INFORMATION START

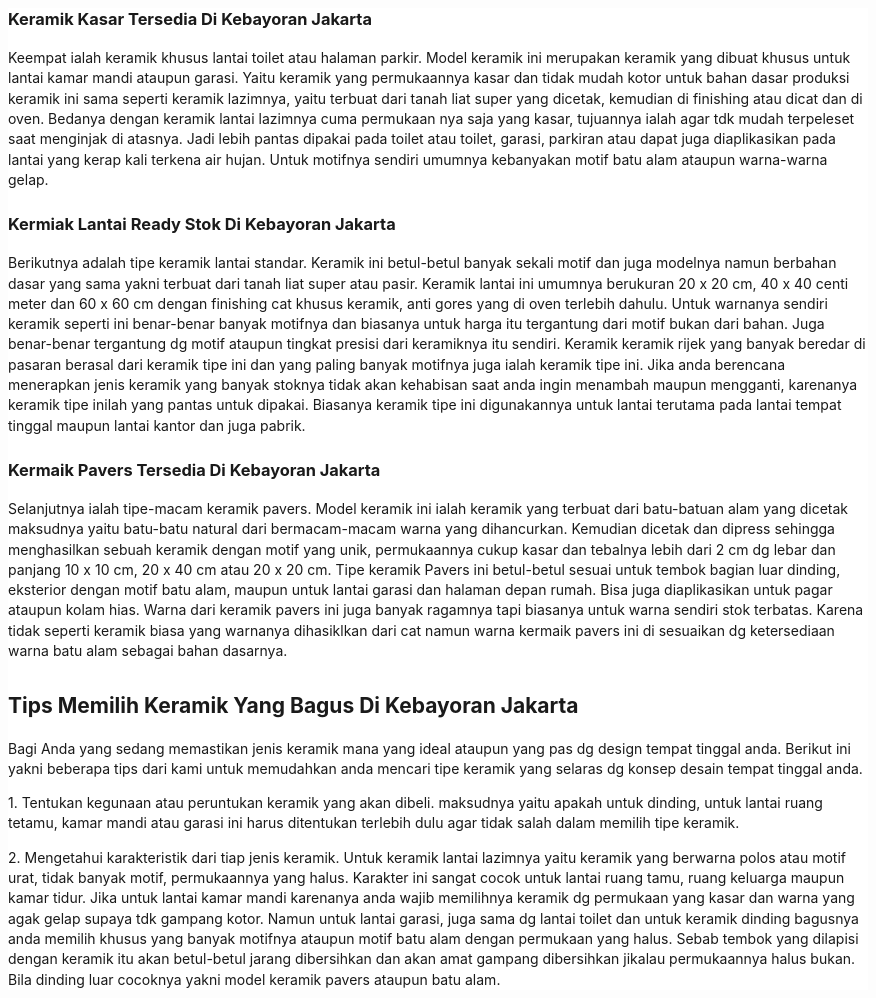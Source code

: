 ### Keramik Kasar Tersedia Di Kebayoran Jakarta

Keempat ialah keramik khusus lantai toilet atau halaman parkir. Model keramik ini merupakan keramik yang dibuat khusus untuk lantai kamar mandi ataupun garasi. Yaitu keramik yang permukaannya kasar dan tidak mudah kotor untuk bahan dasar produksi keramik ini sama seperti keramik lazimnya, yaitu terbuat dari tanah liat super yang dicetak, kemudian di finishing atau dicat dan di oven. Bedanya dengan keramik lantai lazimnya cuma permukaan nya saja yang kasar, tujuannya ialah agar tdk mudah terpeleset saat menginjak di atasnya. Jadi lebih pantas dipakai pada toilet atau toilet, garasi, parkiran atau dapat juga diaplikasikan pada lantai yang kerap kali terkena air hujan. Untuk motifnya sendiri umumnya kebanyakan motif batu alam ataupun warna-warna gelap.

### Kermiak Lantai Ready Stok Di Kebayoran Jakarta

Berikutnya adalah tipe keramik lantai standar. Keramik ini betul-betul banyak sekali motif dan juga modelnya namun berbahan dasar yang sama yakni terbuat dari tanah liat super atau pasir. Keramik lantai ini umumnya berukuran 20 x 20 cm, 40 x 40 centi meter dan 60 x 60 cm dengan finishing cat khusus keramik, anti gores yang di oven terlebih dahulu. Untuk warnanya sendiri keramik seperti ini benar-benar banyak motifnya dan biasanya untuk harga itu tergantung dari motif bukan dari bahan. Juga benar-benar tergantung dg motif ataupun tingkat presisi dari keramiknya itu sendiri. Keramik keramik rijek yang banyak beredar di pasaran berasal dari keramik tipe ini dan yang paling banyak motifnya juga ialah keramik tipe ini. Jika anda berencana menerapkan jenis keramik yang banyak stoknya tidak akan kehabisan saat anda ingin menambah maupun mengganti, karenanya keramik tipe inilah yang pantas untuk dipakai. Biasanya keramik tipe ini digunakannya untuk lantai terutama pada lantai tempat tinggal maupun lantai kantor dan juga pabrik.

### Kermaik Pavers Tersedia Di Kebayoran Jakarta

Selanjutnya ialah tipe-macam keramik pavers. Model keramik ini ialah keramik yang terbuat dari batu-batuan alam yang dicetak maksudnya yaitu batu-batu natural dari bermacam-macam warna yang dihancurkan. Kemudian dicetak dan dipress sehingga menghasilkan sebuah keramik dengan motif yang unik, permukaannya cukup kasar dan tebalnya lebih dari 2 cm dg lebar dan panjang 10 x 10 cm, 20 x 40 cm atau 20 x 20 cm. Tipe keramik Pavers ini betul-betul sesuai untuk tembok bagian luar dinding, eksterior dengan motif batu alam, maupun untuk lantai garasi dan halaman depan rumah. Bisa juga diaplikasikan untuk pagar ataupun kolam hias. Warna dari keramik pavers ini juga banyak ragamnya tapi biasanya untuk warna sendiri stok terbatas. Karena tidak seperti keramik biasa yang warnanya dihasiklkan dari cat namun warna kermaik pavers ini di sesuaikan dg ketersediaan warna batu alam sebagai bahan dasarnya.

## Tips Memilih Keramik Yang Bagus Di Kebayoran Jakarta

Bagi Anda yang sedang memastikan jenis keramik mana yang ideal ataupun yang pas dg design tempat tinggal anda. Berikut ini yakni beberapa tips dari kami untuk memudahkan anda mencari tipe keramik yang selaras dg konsep desain tempat tinggal anda.

1\. Tentukan kegunaan atau peruntukan keramik yang akan dibeli. maksudnya yaitu apakah untuk dinding, untuk lantai ruang tetamu, kamar mandi atau garasi ini harus ditentukan terlebih dulu agar tidak salah dalam memilih tipe keramik.

2\. Mengetahui karakteristik dari tiap jenis keramik. Untuk keramik lantai lazimnya yaitu keramik yang berwarna polos atau motif urat, tidak banyak motif, permukaannya yang halus. Karakter ini sangat cocok untuk lantai ruang tamu, ruang keluarga maupun kamar tidur. Jika untuk lantai kamar mandi karenanya anda wajib memilihnya keramik dg permukaan yang kasar dan warna yang agak gelap supaya tdk gampang kotor. Namun untuk lantai garasi, juga sama dg lantai toilet dan untuk keramik dinding bagusnya anda memilih khusus yang banyak motifnya ataupun motif batu alam dengan permukaan yang halus. Sebab tembok yang dilapisi dengan keramik itu akan betul-betul jarang dibersihkan dan akan amat gampang dibersihkan jikalau permukaannya halus bukan. Bila dinding luar cocoknya yakni model keramik pavers ataupun batu alam.
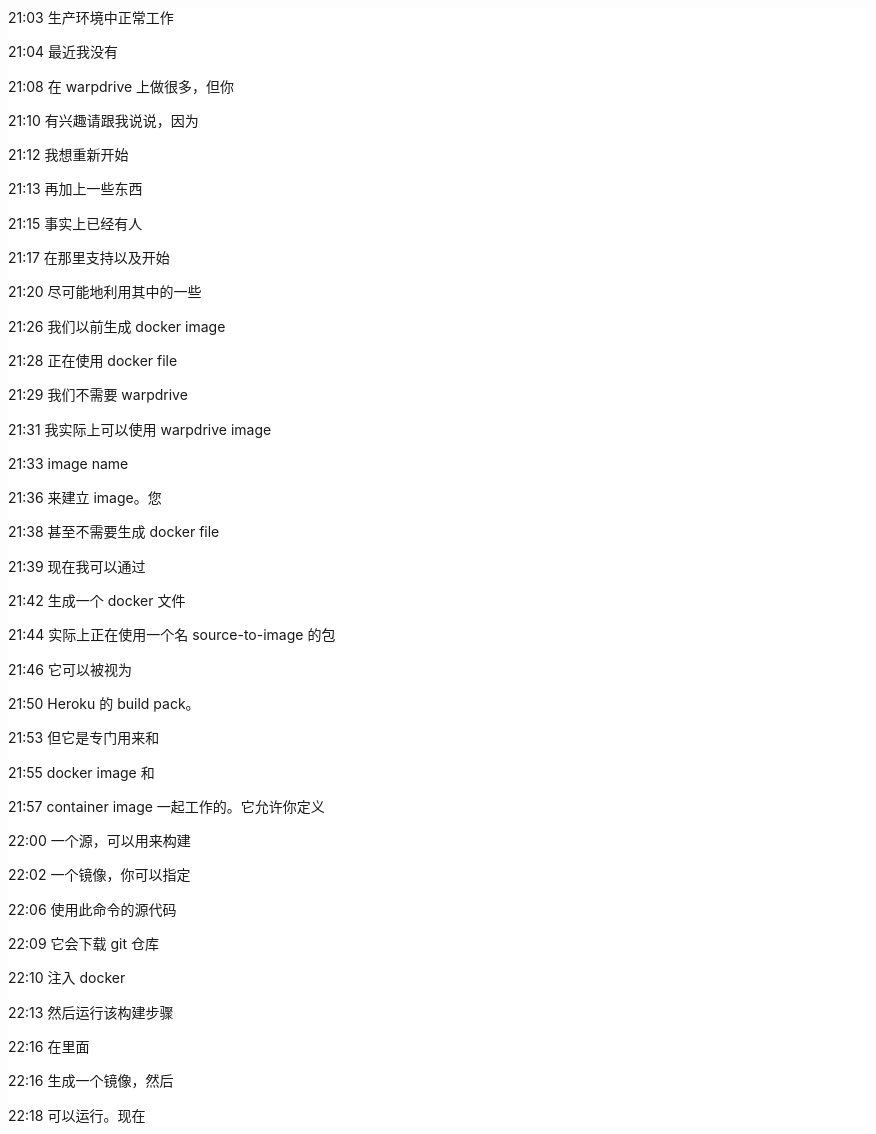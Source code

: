 21:03 生产环境中正常工作

21:04 最近我没有

21:08 在 warpdrive 上做很多，但你

21:10 有兴趣请跟我说说，因为

21:12 我想重新开始

21:13 再加上一些东西

21:15 事实上已经有人

21:17 在那里支持以及开始

21:20 尽可能地利用其中的一些

21:26 我们以前生成 docker image

21:28 正在使用 docker file

21:29 我们不需要 warpdrive

21:31 我实际上可以使用 warpdrive image

21:33 image name

21:36 来建立 image。您

21:38 甚至不需要生成 docker file

21:39 现在我可以通过

21:42 生成一个 docker 文件

21:44 实际上正在使用一个名 source-to-image 的包

21:46 它可以被视为

21:50 Heroku 的 build pack。

21:53 但它是专门用来和

21:55 docker image 和

21:57 container image 一起工作的。它允许你定义

22:00 一个源，可以用来构建

22:02 一个镜像，你可以指定

22:06 使用此命令的源代码

22:09 它会下载 git 仓库

22:10 注入 docker

22:13 然后运行该构建步骤

22:16 在里面

22:16 生成一个镜像，然后

22:18 可以运行。现在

INFORMATION END

**EXERCISE**
Only the lines from the start of the records through the line containing "### Kermaik Pavers" should be repeated, word for word, with the pictures left out.

**ANSWER SECTION**
Source code

: ### Keramik Kasar Tersedia Di Kebayoran Jakarta

Keempat ialah keramik khusus lantai toilet atau halaman parkir. Model keramik ini merupakan keramik yang dibuat khusus untuk lantai kamar mandi ataupun garasi. Yaitu keramik yang permukaannya kasar dan tidak mudah kotor untuk bahan dasar produksi keramik ini sama seperti keramik lazimnya, yaitu terbuat dari tanah liat super yang dicetak, kemudian di finishing atau dicat dan di oven. Bedanya dengan keramik lantai lazimnya cuma permukaan nya saja yang kasar, tujuannya ialah agar tdk mudah terpeleset saat menginjak di atasnya. Jadi lebih pantas dipakai pada toilet atau toilet, garasi, parkiran atau dapat juga diaplikasikan pada lantai yang kerap kali terkena air hujan. Untuk motifnya sendiri umumnya kebanyakan motif batu alam ataupun warna-warna gelap.

### Kermiak Lantai Ready Stok Di Kebayoran Jakarta

Berikutnya adalah tipe keramik lantai standar. Keramik ini betul-betul banyak sekali motif dan juga modelnya namun berbahan dasar yang sama yakni terbuat dari tanah liat super atau pasir. Keramik lantai ini umumnya berukuran 20 x 20 cm, 40 x 40 centi meter dan 60 x 60 cm dengan finishing cat khusus keramik, anti gores yang di oven terlebih dahulu. Untuk warnanya sendiri keramik seperti ini benar-benar banyak motifnya dan biasanya untuk harga itu tergantung dari motif bukan dari bahan. Juga benar-benar tergantung dg motif ataupun tingkat presisi dari keramiknya itu sendiri. Keramik keramik rijek yang banyak beredar di pasaran berasal dari keramik tipe ini dan yang paling banyak motifnya juga ialah keramik tipe ini. Jika anda berencana menerapkan jenis keramik yang banyak stoknya tidak akan kehabisan saat anda ingin menambah maupun mengganti, karenanya keramik tipe inilah yang pantas untuk dipakai. Biasanya keramik tipe ini digunakannya untuk lantai terutama pada lantai tempat tinggal maupun lantai kantor dan juga pabrik.

### Kermaik Pavers Tersedia Di Kebayoran Jakarta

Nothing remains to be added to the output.